**INSTRUCTIONS TO FOLLOW**
Within this material, state how many lines include the string "along". Reply with the number only.

**RECORD EXTRACTS**

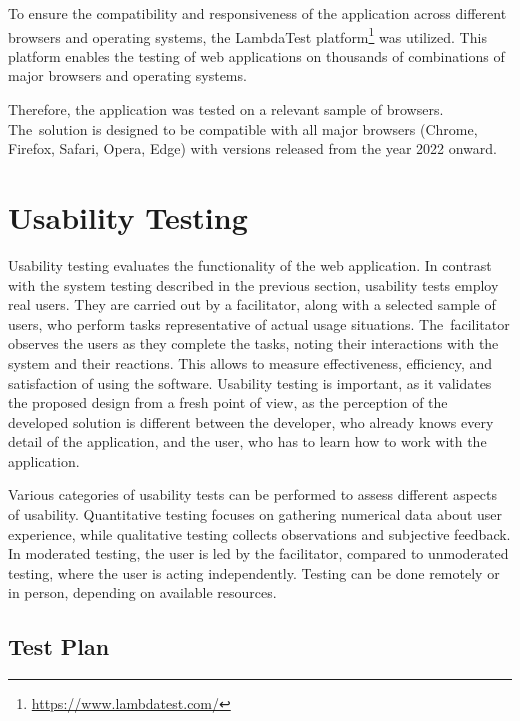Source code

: To ensure the compatibility and responsiveness of the application across different browsers and operating systems, the LambdaTest platform\footnote{\url{https://www.lambdatest.com/}} was utilized. This platform enables the testing of web applications on thousands of combinations of major browsers and operating systems.~\cite{LambdaTest}

Therefore, the application was tested on a relevant sample of browsers. The~solution is designed to be compatible with all major browsers (Chrome, Firefox, Safari, Opera, Edge) with versions released from the year 2022 onward.


\section{Usability Testing}

Usability testing evaluates the functionality of the web application. In contrast with the system testing described in the previous section, usability tests employ real users. They are carried out by a facilitator, along with a selected sample of users, who perform tasks representative of actual usage situations. The~facilitator observes the users as they complete the tasks, noting their interactions with the system and their reactions. This allows to measure effectiveness, efficiency, and satisfaction of using the software. Usability testing is important, as it validates the proposed design from a fresh point of view, as the perception of the developed solution is different between the developer, who already knows every detail of the application, and the user, who has to learn how to work with the application.~\cite{Barnum2021}

Various categories of usability tests can be performed to assess different aspects of usability. Quantitative testing focuses on gathering numerical data about user experience, while qualitative testing collects observations and subjective feedback. In moderated testing, the user is led by the facilitator, compared to unmoderated testing, where the user is acting independently. Testing can be done remotely or in person, depending on available resources.~\cite{Moran2019}


\subsection{Test Plan}

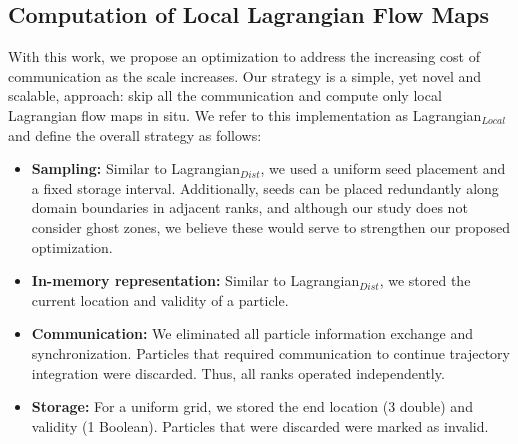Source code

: \subsection{Computation of Local Lagrangian Flow Maps}
\label{sec:local}
%
%
%
%
%
With this work, we propose an optimization to address the increasing cost of communication as the scale increases.
%
Our strategy is a simple, yet novel and scalable, approach: skip all the communication and compute only local Lagrangian flow maps in situ. 
%
We refer to this implementation as Lagrangian$_{Local}$ and define the overall strategy as follows:
\begin{itemize}[leftmargin=*]
\item\textbf{Sampling:} Similar to Lagrangian$_{Dist}$, we used a uniform seed placement and a fixed storage interval.
%
Additionally, seeds can be placed redundantly along domain boundaries in adjacent ranks, and although our study does not consider ghost zones, we believe these would serve to strengthen our proposed optimization.
%
\item\textbf{In-memory representation:} Similar to Lagrangian$_{Dist}$, we stored the current location and validity of a particle.
%
\item\textbf{Communication:} We eliminated all particle information exchange and synchronization. Particles that required communication to continue trajectory integration were discarded. Thus, all ranks operated independently.
%
\item\textbf{Storage:} For a uniform grid, we stored the end location (3 double) and validity (1 Boolean). Particles that were discarded were marked as invalid. 
%
\end{itemize}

**TASK RESPONSE**
2